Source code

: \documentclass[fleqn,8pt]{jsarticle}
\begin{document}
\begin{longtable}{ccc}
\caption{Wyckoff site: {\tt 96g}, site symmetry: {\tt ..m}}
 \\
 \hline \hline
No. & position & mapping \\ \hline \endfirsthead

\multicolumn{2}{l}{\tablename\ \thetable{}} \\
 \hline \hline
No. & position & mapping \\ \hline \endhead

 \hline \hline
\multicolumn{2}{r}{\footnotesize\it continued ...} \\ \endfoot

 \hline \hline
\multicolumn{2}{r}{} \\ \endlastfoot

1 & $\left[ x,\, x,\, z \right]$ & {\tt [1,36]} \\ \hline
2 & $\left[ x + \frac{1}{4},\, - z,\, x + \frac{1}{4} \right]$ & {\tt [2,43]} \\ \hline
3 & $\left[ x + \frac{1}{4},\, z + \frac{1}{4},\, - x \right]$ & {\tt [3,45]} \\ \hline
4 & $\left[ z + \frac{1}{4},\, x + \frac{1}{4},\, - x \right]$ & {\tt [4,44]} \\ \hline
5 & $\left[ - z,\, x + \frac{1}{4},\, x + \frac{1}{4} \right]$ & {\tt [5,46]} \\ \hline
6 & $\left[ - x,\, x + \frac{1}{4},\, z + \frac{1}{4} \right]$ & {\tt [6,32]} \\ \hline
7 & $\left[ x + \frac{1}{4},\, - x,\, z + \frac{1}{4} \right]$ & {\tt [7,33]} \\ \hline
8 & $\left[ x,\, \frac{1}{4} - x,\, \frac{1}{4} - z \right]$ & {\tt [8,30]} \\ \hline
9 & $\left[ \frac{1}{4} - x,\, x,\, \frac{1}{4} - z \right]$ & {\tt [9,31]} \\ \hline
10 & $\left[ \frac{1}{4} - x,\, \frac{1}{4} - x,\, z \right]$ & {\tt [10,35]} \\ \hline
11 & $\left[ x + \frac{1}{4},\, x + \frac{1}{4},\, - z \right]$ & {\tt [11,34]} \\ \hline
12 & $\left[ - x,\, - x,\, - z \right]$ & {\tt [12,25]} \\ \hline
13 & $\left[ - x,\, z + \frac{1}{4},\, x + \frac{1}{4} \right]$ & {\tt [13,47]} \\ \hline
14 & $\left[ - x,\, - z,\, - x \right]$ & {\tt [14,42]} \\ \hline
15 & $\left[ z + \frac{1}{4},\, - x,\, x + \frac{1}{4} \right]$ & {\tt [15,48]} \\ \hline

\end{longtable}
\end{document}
-=-=-
● **Prompt**: The answer must be the complete set of entries, retyped exactly.

● **Task answer**:
Source code

: \documentclass[fleqn,8pt]{jsarticle}
\begin{document}
\begin{longtable}{ccc}
\caption{Wyckoff site: {\tt 96g}, site symmetry: {\tt ..m}}
 \\
 \hline \hline
No. & position & mapping \\ \hline \endfirsthead

\multicolumn{2}{l}{\tablename\ \thetable{}} \\
 \hline \hline
No. & position & mapping \\ \hline \endhead

 \hline \hline
\multicolumn{2}{r}{\footnotesize\it continued ...} \\ \endfoot

 \hline \hline
\multicolumn{2}{r}{} \\ \endlastfoot

1 & $\left[ x,\, x,\, z \right]$ & {\tt [1,36]} \\ \hline
2 & $\left[ x + \frac{1}{4},\, - z,\, x + \frac{1}{4} \right]$ & {\tt [2,43]} \\ \hline
3 & $\left[ x + \frac{1}{4},\, z + \frac{1}{4},\, - x \right]$ & {\tt [3,45]} \\ \hline
4 & $\left[ z + \frac{1}{4},\, x + \frac{1}{4},\, - x \right]$ & {\tt [4,44]} \\ \hline
5 & $\left[ - z,\, x + \frac{1}{4},\, x + \frac{1}{4} \right]$ & {\tt [5,46]} \\ \hline
6 & $\left[ - x,\, x + \frac{1}{4},\, z + \frac{1}{4} \right]$ & {\tt [6,32]} \\ \hline
7 & $\left[ x + \frac{1}{4},\, - x,\, z + \frac{1}{4} \right]$ & {\tt [7,33]} \\ \hline
8 & $\left[ x,\, \frac{1}{4} - x,\, \frac{1}{4} - z \right]$ & {\tt [8,30]} \\ \hline
9 & $\left[ \frac{1}{4} - x,\, x,\, \frac{1}{4} - z \right]$ & {\tt [9,31]} \\ \hline
10 & $\left[ \frac{1}{4} - x,\, \frac{1}{4} - x,\, z \right]$ & {\tt [10,35]} \\ \hline
11 & $\left[ x + \frac{1}{4},\, x + \frac{1}{4},\, - z \right]$ & {\tt [11,34]} \\ \hline
12 & $\left[ - x,\, - x,\, - z \right]$ & {\tt [12,25]} \\ \hline
13 & $\left[ - x,\, z + \frac{1}{4},\, x + \frac{1}{4} \right]$ & {\tt [13,47]} \\ \hline
14 & $\left[ - x,\, - z,\, - x \right]$ & {\tt [14,42]} \\ \hline
15 & $\left[ z + \frac{1}{4},\, - x,\, x + \frac{1}{4} \right]$ & {\tt [15,48]} \\ \hline

\end{longtable}
\end{document}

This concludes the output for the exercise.